> **Action item**: In the records below, find every line with the word "look" and copy it.

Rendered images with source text
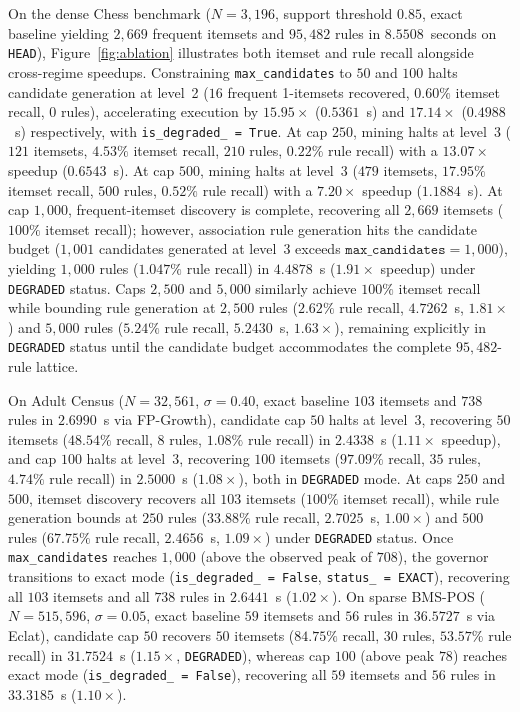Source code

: \documentclass[journal,a4paper]{IEEEtran}
\begin{document}
On the dense Chess benchmark ($N=3{,}196$, support threshold $0.85$, exact baseline yielding $2{,}669$ frequent itemsets and $95{,}482$ rules in $8.5508$~seconds on \texttt{HEAD}), Figure~\ref{fig:ablation} illustrates both itemset and rule recall alongside cross-regime speedups. Constraining \texttt{max\_candidates} to $50$ and $100$ halts candidate generation at level~2 ($16$ frequent 1-itemsets recovered, $0.60\%$ itemset recall, $0$ rules), accelerating execution by $15.95\times$ ($0.5361$~s) and $17.14\times$ ($0.4988$~s) respectively, with \texttt{is\_degraded\_ = True}. At cap $250$, mining halts at level~3 ($121$ itemsets, $4.53\%$ itemset recall, $210$ rules, $0.22\%$ rule recall) with a $13.07\times$ speedup ($0.6543$~s). At cap $500$, mining halts at level~3 ($479$ itemsets, $17.95\%$ itemset recall, $500$ rules, $0.52\%$ rule recall) with a $7.20\times$ speedup ($1.1884$~s). At cap $1{,}000$, frequent-itemset discovery is complete, recovering all $2{,}669$ itemsets ($100\%$ itemset recall); however, association rule generation hits the candidate budget ($1{,}001$ candidates generated at level~3 exceeds $\texttt{max\_candidates}=1{,}000$), yielding $1{,}000$ rules ($1.047\%$ rule recall) in $4.4878$~s ($1.91\times$ speedup) under \texttt{DEGRADED} status. Caps $2{,}500$ and $5{,}000$ similarly achieve $100\%$ itemset recall while bounding rule generation at $2{,}500$ rules ($2.62\%$ rule recall, $4.7262$~s, $1.81\times$) and $5{,}000$ rules ($5.24\%$ rule recall, $5.2430$~s, $1.63\times$), remaining explicitly in \texttt{DEGRADED} status until the candidate budget accommodates the complete $95{,}482$-rule lattice.

On Adult Census ($N=32{,}561$, $\sigma=0.40$, exact baseline $103$ itemsets and $738$ rules in $2.6990$~s via FP-Growth), candidate cap $50$ halts at level~3, recovering $50$ itemsets ($48.54\%$ recall, $8$ rules, $1.08\%$ rule recall) in $2.4338$~s ($1.11\times$ speedup), and cap $100$ halts at level~3, recovering $100$ itemsets ($97.09\%$ recall, $35$ rules, $4.74\%$ rule recall) in $2.5000$~s ($1.08\times$), both in \texttt{DEGRADED} mode. At caps $250$ and $500$, itemset discovery recovers all $103$ itemsets ($100\%$ itemset recall), while rule generation bounds at $250$ rules ($33.88\%$ rule recall, $2.7025$~s, $1.00\times$) and $500$ rules ($67.75\%$ rule recall, $2.4656$~s, $1.09\times$) under \texttt{DEGRADED} status. Once \texttt{max\_candidates} reaches $1{,}000$ (above the observed peak of $708$), the governor transitions to exact mode (\texttt{is\_degraded\_ = False}, \texttt{status\_ = EXACT}), recovering all $103$ itemsets and all $738$ rules in $2.6441$~s ($1.02\times$). On sparse BMS-POS ($N=515{,}596$, $\sigma=0.05$, exact baseline $59$ itemsets and $56$ rules in $36.5727$~s via Eclat), candidate cap $50$ recovers $50$ itemsets ($84.75\%$ recall, $30$ rules, $53.57\%$ rule recall) in $31.7524$~s ($1.15\times$, \texttt{DEGRADED}), whereas cap $100$ (above peak $78$) reaches exact mode (\texttt{is\_degraded\_ = False}), recovering all $59$ itemsets and $56$ rules in $33.3185$~s ($1.10\times$).
\end{document}
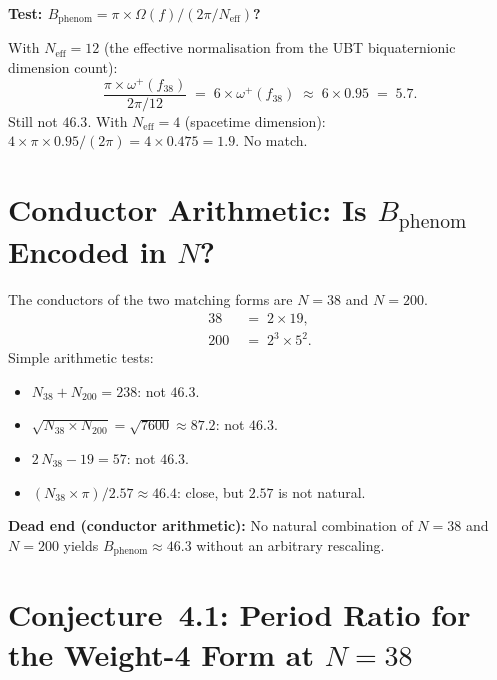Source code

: \documentclass[12pt,a4paper]{article}
\theoremstyle{definition}
\theoremstyle{remark}
\begin{document}
\begin{gapbox}
\textbf{Test: $B_{\mathrm{phenom}} = \pi \times \Omega(f) / (2\pi/N_{\mathrm{eff}})$?}

With $N_{\mathrm{eff}} = 12$ (the effective normalisation from the UBT
biquaternionic dimension count):
\[
  \frac{\pi \times \omega^+(f_{38})}{2\pi/12}
  \;=\; 6 \times \omega^+(f_{38})
  \;\approx\; 6 \times 0.95 \;=\; 5.7 .
\]
Still not $46.3$.  With $N_{\mathrm{eff}} = 4$ (spacetime dimension):
$4 \times \pi \times 0.95 / (2\pi) = 4 \times 0.475 = 1.9$.  No match.
\end{gapbox}

\section{Conductor Arithmetic: Is $B_{\mathrm{phenom}}$ Encoded in $N$?}
\label{sec:conductor}

The conductors of the two matching forms are $N = 38$ and $N = 200$.
\begin{align}
  38 &\;=\; 2 \times 19, \label{eq:N38_factored} \\
  200 &\;=\; 2^3 \times 5^2 . \label{eq:N200_factored}
\end{align}
Simple arithmetic tests:
\begin{itemize}
  \item $N_{38} + N_{200} = 238$: not $46.3$.
  \item $\sqrt{N_{38} \times N_{200}} = \sqrt{7600} \approx 87.2$: not $46.3$.
  \item $2\,N_{38} - 19 = 57$: not $46.3$.
  \item $(N_{38} \times \pi) / 2.57 \approx 46.4$: close, but $2.57$ is not natural.
\end{itemize}

\begin{deadendbox}
\textbf{Dead end (conductor arithmetic):}
No natural combination of $N = 38$ and $N = 200$ yields $B_{\mathrm{phenom}}
\approx 46.3$ without an arbitrary rescaling.
\end{deadendbox}

\section{Conjecture~4.1: Period Ratio for the Weight-4 Form at $N = 38$}
\label{sec:conjecture}
\end{document}
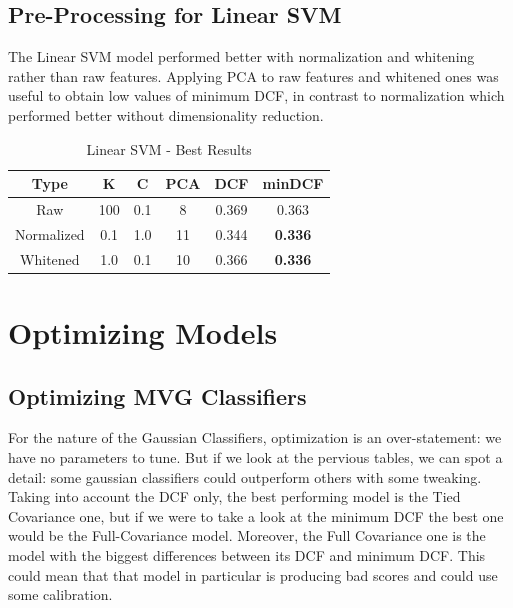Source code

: \documentclass[12pt, twocolumn]{article}
\begin{document}
\subsection{Pre-Processing for Linear SVM}

The Linear SVM model performed better with normalization and whitening rather than raw features.
Applying PCA to raw features and whitened ones was useful to obtain low values of minimum DCF, in
contrast to normalization which performed better without dimensionality reduction.

\begin{table}[H]
    \centering
        \begin{tabular}{||c|c|c|c|c|c||}
            \hline
            Type & K & C & PCA & DCF & minDCF \\
            \hline
            \hline
            Raw & 100 & 0.1 & 8 & 0.369 &  0.363  \\
            Normalized & 0.1 & 1.0 & 11 & 0.344 &  {\bf 0.336}  \\
            Whitened & 1.0 & 0.1 & 10 & 0.366 &  {\bf 0.336}  \\
            \hline
    \end{tabular}
    \caption{Linear SVM - Best Results}
\end{table}

\section{Optimizing Models}
\subsection{Optimizing MVG Classifiers}

For the nature of the Gaussian Classifiers, optimization is an over-statement: we have no parameters to tune. 
But if we look at the pervious tables, we can spot a detail: some gaussian classifiers could outperform others with some tweaking.
Taking into account the DCF only, the best performing model is the Tied Covariance one, but if we were to take a look at the minimum DCF the best one would be the Full-Covariance model.
Moreover, the Full Covariance one is the model with the biggest differences between its DCF and minimum DCF.
This could mean that that model in particular is producing bad scores and could use some calibration.
\end{document}
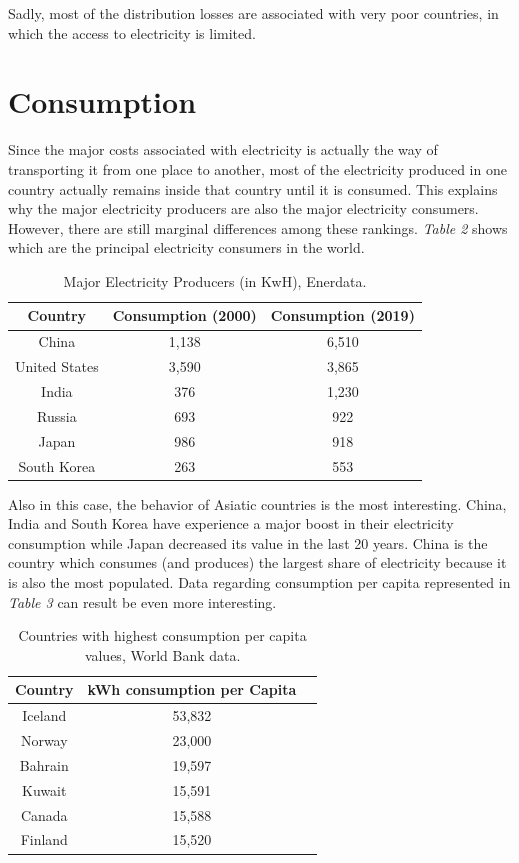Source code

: \documentclass{book}
\begin{document}
Sadly, most of the distribution losses are associated with very poor countries, in which the access to electricity is limited. 

\section{Consumption}

Since the major costs associated with electricity is actually the way of transporting it from one place to another, most of the electricity produced in one country actually remains inside that country until it is consumed. This explains why the major electricity producers are also the major electricity consumers. However, there are still marginal differences among these rankings. \textit{Table 2} shows which are the principal electricity consumers in the world.

\bigskip
\begin{table}[H]
\begin{center}
\begin{tabular}{|c|c|c|}
\hline
Country & Consumption (2000) & Consumption (2019)\\
\hline
China & 1,138 & 6,510\\
United States & 3,590 & 3,865\\
India & 376 & 1,230\\
Russia & 693 & 922\\
Japan & 986 & 918\\
South Korea & 263 & 553\\
\hline
\end{tabular}
\caption{Major Electricity Producers (in KwH), Enerdata.}
\end{center}
\end{table}

Also in this case, the behavior of Asiatic countries is the most interesting. China, India and South Korea have experience a major boost in their electricity consumption while Japan decreased its value in the last 20 years. China is the country which consumes (and produces) the largest share of electricity because it is also the most populated. Data regarding consumption per capita represented in \textit{Table 3} can result be even more interesting.

\bigskip
\begin{table}[H]
\begin{center}
\begin{tabular}{|c|c|c|}
\hline
Country & kWh consumption per Capita\\
\hline
Iceland & 53,832\\
Norway & 23,000\\
Bahrain & 19,597\\
Kuwait & 15,591\\
Canada & 15,588\\
Finland & 15,520\\
\hline
\end{tabular}
\caption{Countries with highest consumption per capita values, World Bank data.}
\end{center}
\end{table}
\end{document}
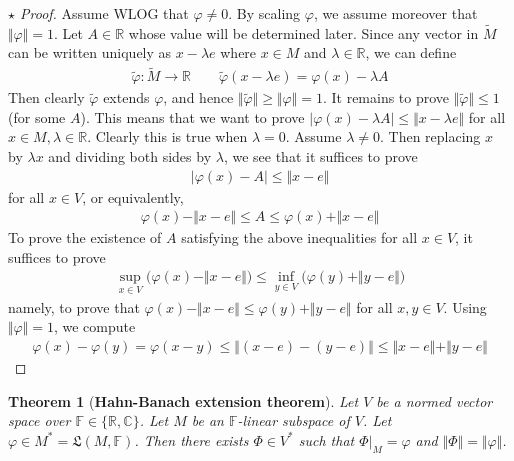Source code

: \documentclass[12pt,b5paper,notitlepage]{article}
\theoremstyle{definition}
\theoremstyle{plain}
\newtheorem{thm}[df]{Theorem}
\newcommand{\fk}{\mathfrak}
\newcommand{\wtd}{\widetilde}
\newcommand{\Cbb}{\mathbb C}
\newcommand{\Rbb}{\mathbb R}
\newcommand{\Fbb}{\mathbb F}
\numberwithin{equation}{section}
\begin{document}
\begin{proof}[$\star$ Proof]
Assume WLOG that $\varphi\neq0$. By scaling $\varphi$, we assume moreover that $\Vert\varphi\Vert=1$. Let $A\in\Rbb$ whose value will be determined later. Since any vector in $\wtd M$ can be written uniquely as  $x-\lambda e$ where $x\in M$ and $\lambda\in\Rbb$, we can define
\begin{align*}
\wtd\varphi:\wtd M\rightarrow\Rbb\qquad \wtd\varphi(x-\lambda e)=\varphi(x)-\lambda A
\end{align*}
Then clearly $\wtd\varphi$ extends $\varphi$, and hence $\Vert\wtd\varphi\Vert\geq\Vert\varphi\Vert=1$. It remains to prove $\Vert\wtd\varphi\Vert\leq 1$ (for some $A$). This means that we want to prove $|\varphi(x)-\lambda A|\leq \Vert x-\lambda e\Vert$ for all $x\in M,\lambda\in\Rbb$. Clearly this is true when $\lambda=0$. Assume $\lambda\neq 0$. Then replacing $x$ by $\lambda x$ and dividing both sides by $\lambda$, we see that it suffices to prove
\begin{align*}
|\varphi(x)-A|\leq \Vert x-e\Vert
\end{align*}
for all $x\in V$, or equivalently, 
\begin{align*}
\varphi(x)-\Vert x-e\Vert\leq A\leq \varphi(x)+\Vert x-e\Vert
\end{align*}
To prove the existence of $A$ satisfying the above inequalities for all $x\in V$, it suffices to prove
\begin{align*}
\sup_{x\in V}\big(\varphi(x)-\Vert x-e\Vert\big)\leq \inf_{y\in V}\big(\varphi(y)+\Vert y-e\Vert\big)
\end{align*}
namely, to prove that $\varphi(x)-\Vert x-e\Vert\leq \varphi(y)+\Vert y-e\Vert$ for all $x,y\in V$. Using $\Vert\varphi\Vert=1$, we compute
\begin{align*}
\varphi(x)-\varphi(y)=\varphi(x-y)\leq \Vert(x-e)-(y-e)\Vert\leq \Vert x-e\Vert+\Vert y-e\Vert
\end{align*}
\end{proof}


\begin{thm}[\textbf{Hahn-Banach extension theorem}] \label{lb499} 
Let $V$ be a normed vector space over $\Fbb\in\{\Rbb,\Cbb\}$. Let $M$ be an $\Fbb$-linear subspace of $V$. Let $\varphi\in M^*=\fk L(M,\Fbb)$. Then there exists $\Phi\in V^*$ such that $\Phi|_M=\varphi$ and $\Vert\Phi\Vert=\Vert\varphi\Vert$.
\end{thm}
\end{document}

> **Output of the exercise**:
But if we look at the pervious tables, we can spot a detail: some gaussian classifiers could outperform others with some tweaking.
Taking into account the DCF only, the best performing model is the Tied Covariance one, but if we were to take a look at the minimum DCF the best one would be the Full-Covariance model.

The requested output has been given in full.